Apesar da pele de bebê criado a base de chopp barato, estou chegando nos meus quarenta anos, o que me traz algumas peculiaridades a respeito de como vejo as coisas. A primeira delas é que o tempo que antes parecia infinito de repente parece limitado, então perder tempo me estressa terrivelmente, a segunda é que boa parte das discussões que vejo são pastiches de discussões anteriores.
Quase vinte anos atrás, quando apresentei a uma grande editora meu primeiro original, recebi uma cartinha educada com a avaliação do meu livro. Tinha alguns erros de português, a estrutura era interessante, precisava de alguns acertos para chegar em uma ou outra faixa etária, mas tinham adorado. O único problema é que a editora nunca tinha publicado nada naquele estilo e não sabia muito bem como proceder. Fiquei feliz pela resposta, mas em dúvidas sobre o que queriam dizer sobre o estilo, então comecei a procurar autores que se parecessem com o que eu gostaria de escrever e foi quando me dei conta que a maior parte da literatura fantástica épica, no Brasil, vinha de fora. O que havia de mais próximo ao que eu queria eram os contos publicados na revista Dragão Brasil, livros e romances eram coisa rara.

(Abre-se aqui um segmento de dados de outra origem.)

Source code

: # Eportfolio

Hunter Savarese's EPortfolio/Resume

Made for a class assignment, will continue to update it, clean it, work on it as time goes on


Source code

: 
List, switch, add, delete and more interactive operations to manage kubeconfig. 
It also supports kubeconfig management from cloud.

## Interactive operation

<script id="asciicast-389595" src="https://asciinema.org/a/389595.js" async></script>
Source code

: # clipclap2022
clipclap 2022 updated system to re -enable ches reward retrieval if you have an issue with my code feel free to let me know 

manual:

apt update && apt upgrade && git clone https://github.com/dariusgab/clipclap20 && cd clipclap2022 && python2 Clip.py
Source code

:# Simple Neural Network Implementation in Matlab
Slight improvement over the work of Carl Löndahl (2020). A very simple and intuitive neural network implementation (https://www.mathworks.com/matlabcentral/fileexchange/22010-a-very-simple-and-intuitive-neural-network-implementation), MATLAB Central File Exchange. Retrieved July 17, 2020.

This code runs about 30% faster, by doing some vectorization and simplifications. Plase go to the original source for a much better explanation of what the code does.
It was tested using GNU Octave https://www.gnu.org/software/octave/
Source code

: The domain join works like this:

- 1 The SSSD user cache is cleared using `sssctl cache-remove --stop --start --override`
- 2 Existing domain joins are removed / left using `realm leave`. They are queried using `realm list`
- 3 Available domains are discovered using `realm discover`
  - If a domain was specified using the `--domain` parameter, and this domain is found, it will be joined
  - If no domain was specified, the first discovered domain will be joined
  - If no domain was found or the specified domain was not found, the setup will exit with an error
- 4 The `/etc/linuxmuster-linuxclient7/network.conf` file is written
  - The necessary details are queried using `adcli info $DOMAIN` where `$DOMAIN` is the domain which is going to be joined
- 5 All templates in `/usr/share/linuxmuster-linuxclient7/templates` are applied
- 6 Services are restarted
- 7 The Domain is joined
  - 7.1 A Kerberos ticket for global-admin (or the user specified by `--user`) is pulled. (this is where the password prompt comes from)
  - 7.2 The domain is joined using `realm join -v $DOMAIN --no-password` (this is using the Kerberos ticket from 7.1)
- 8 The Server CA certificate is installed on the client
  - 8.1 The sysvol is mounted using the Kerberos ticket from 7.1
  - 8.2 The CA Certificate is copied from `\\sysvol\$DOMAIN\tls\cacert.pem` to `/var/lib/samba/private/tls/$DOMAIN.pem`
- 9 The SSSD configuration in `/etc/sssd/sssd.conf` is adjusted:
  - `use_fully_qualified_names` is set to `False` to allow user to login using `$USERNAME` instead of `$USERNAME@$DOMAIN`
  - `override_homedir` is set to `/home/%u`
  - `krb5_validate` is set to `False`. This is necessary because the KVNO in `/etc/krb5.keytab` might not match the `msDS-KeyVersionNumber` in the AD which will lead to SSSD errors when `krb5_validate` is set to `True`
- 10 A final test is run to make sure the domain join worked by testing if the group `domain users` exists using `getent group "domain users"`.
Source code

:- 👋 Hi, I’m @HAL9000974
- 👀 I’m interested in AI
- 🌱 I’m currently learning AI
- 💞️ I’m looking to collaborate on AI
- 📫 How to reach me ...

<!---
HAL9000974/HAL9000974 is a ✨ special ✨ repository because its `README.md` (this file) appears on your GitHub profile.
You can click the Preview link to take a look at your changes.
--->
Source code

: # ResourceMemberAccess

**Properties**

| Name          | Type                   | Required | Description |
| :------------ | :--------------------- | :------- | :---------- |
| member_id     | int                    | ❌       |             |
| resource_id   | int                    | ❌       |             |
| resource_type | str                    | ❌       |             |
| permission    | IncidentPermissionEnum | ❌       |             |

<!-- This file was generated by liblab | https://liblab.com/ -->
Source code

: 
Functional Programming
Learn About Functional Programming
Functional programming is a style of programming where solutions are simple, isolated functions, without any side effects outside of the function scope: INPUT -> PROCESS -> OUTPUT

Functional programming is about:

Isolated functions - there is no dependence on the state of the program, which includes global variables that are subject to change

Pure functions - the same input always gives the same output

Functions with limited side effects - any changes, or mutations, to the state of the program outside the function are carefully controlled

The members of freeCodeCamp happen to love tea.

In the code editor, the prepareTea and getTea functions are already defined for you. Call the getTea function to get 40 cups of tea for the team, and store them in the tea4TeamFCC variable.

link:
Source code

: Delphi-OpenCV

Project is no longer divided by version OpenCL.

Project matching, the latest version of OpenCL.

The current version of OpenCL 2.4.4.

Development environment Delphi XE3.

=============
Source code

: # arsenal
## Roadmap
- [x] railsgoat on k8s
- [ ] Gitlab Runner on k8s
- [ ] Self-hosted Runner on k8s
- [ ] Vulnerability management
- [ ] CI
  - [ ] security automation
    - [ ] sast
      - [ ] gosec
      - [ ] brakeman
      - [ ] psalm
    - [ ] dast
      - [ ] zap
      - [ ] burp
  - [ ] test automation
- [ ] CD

É preciso entender que isso tudo foi no principio da internet no Brasil, antes mesmo do google ter dado acesso ao conhecimento com um click, quando a gente trocava informações através de cartas e zines impressos, vez por outra através do mirc ou do chat do uol (tá, parei, se não daqui a pouco vou precisar de fralda geriátrica). Isso para explicar que existia gente produzindo literatura fantástica sim, mas estava espalhada e tinha pouco ou nenhum espaço no mercado.
Hoje na minha estante tem 40 títulos de literatura fantástica nacional de contemporâneos. No meu Kindle deve ter um número se não igual, ainda maior. Se eu somar a eles os livros de literatura policial e realismo mágico, salto fácil para os 120 títulos.
Só nos últimos cinco anos eu devo ter sido apresentado a mais de cinquenta autores diferentes. Gente que eu nunca tinha ouvido falar, que começou agora, ou que, como eu, não tinha encontrado seu espaço, mas agora pôde tirar os originais da gaveta. A literatura fantástica nacional nunca esteve tão forte quanto hoje.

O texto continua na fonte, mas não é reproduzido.